Ryanodine Receptor Current Amplitude Controls Ca 2+ Sparks in Cardiac Muscle

Abstract

Rationale: In cardiac muscle, Ca 2+ -induced Ca 2+ release (CICR) from the sarcoplasmic reticulum (SR) is mediated by ryanodine receptor (RyR) Ca 2+ release channels. The inherent positive feedback of CICR is normally well-controlled. Understanding this control mechanism is a priority because its malfunction has life-threatening consequences. Objective: We show that CICR local control is governed by SR Ca 2+ load, largely because load determines the single RyR current amplitude that drives inter-RyR CICR. Methods and Results: We differentially manipulated single RyR Ca 2+ flux amplitude and SR Ca 2+ load in permeabilized ventricular myocytes as an endogenous cell biology model of the heart. Large RyR-permeable organic cations were used to interfere with Ca 2+ conductance through the open RyR pore.

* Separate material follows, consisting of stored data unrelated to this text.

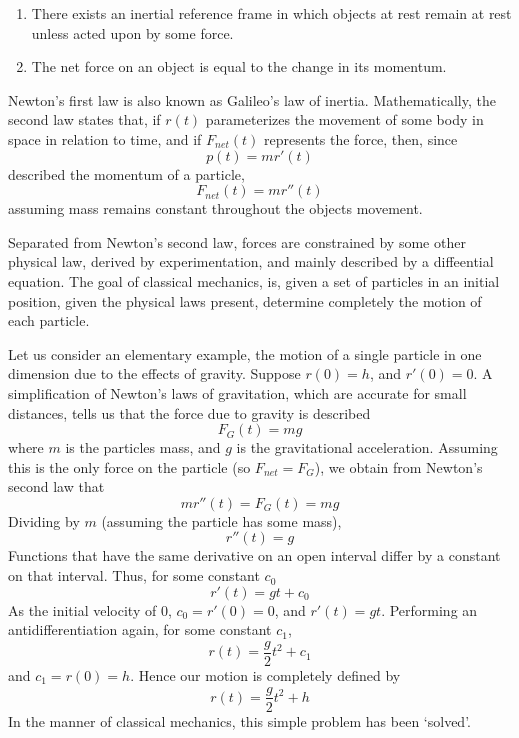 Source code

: \begin{enumerate}
    \item There exists an inertial reference frame in which objects at rest remain at rest unless acted upon by some force.
    \item The net force on an object is equal to the change in its momentum.
\end{enumerate}

Newton's first law is also known as Galileo's law of inertia. Mathematically, the second law states that, if $r(t)$ parameterizes the movement of some body in space in relation to time, and if $F_{net}(t)$ represents the force, then, since
%
\[ p(t) = mr'(t) \]
%
described the momentum of a particle,
%
\[ F_{net}(t) = mr''(t) \]
%
assuming mass remains constant throughout the objects movement.

Separated from Newton's second law, forces are constrained by some other physical law, derived by experimentation, and mainly described by a diffeential equation. The goal of classical mechanics, is, given a set of particles in an initial position, given the physical laws present, determine completely the motion of each particle.

Let us consider an elementary example, the motion of a single particle in one dimension due to the effects of gravity. Suppose $r(0) = h$, and $r'(0) = 0$. A simplification of Newton's laws of gravitation, which are accurate for small distances, tells us that the force due to gravity is described
%
\[ F_G(t) = mg \]
%
where $m$ is the particles mass, and $g$ is the gravitational acceleration. Assuming this is the only force on the particle (so $F_{net} = F_G$), we obtain from Newton's second law that
%
\[ mr''(t) = F_G(t) = mg \]
%
Dividing by $m$ (assuming the particle has some mass),
%
\[ r''(t) = g \]
%
Functions that have the same derivative on an open interval differ by a constant on that interval. Thus, for some constant $c_0$
%
\[ r'(t) = gt + c_0 \]
%
As the initial velocity of $0$, $c_0 = r'(0) = 0$, and $r'(t) = gt$. Performing an antidifferentiation again, for some constant $c_1$,
%
\[ r(t) = \frac{g}{2}t^2 + c_1 \]
%
and $c_1 = r(0) = h$. Hence our motion is completely defined by
%
\[ r(t) = \frac{g}{2}t^2 + h \]
%
In the manner of classical mechanics, this simple problem has been `solved'.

Single-channel studies show this attenuates current amplitude without altering other aspects of RyR function. In cells, the same experimental maneuver increased resting SR Ca 2+ load. Despite the increased load, Ca 2+ spark (inter-RyR CICR events) frequency decreased and sparks terminated earlier. Conclusions: Spark local control follows single RyR current amplitude, not simply SR Ca 2+ load. Spark frequency increases with load because spontaneous RyR openings at high loads produce larger currents (ie, a larger CICR trigger signal). Sparks terminate when load falls to the point at which single RyR current amplitude is no longer sufficient to sustain inter-RyR CICR. Thus, RyRs that spontaneously close no longer reopen and local Ca 2+ release ends.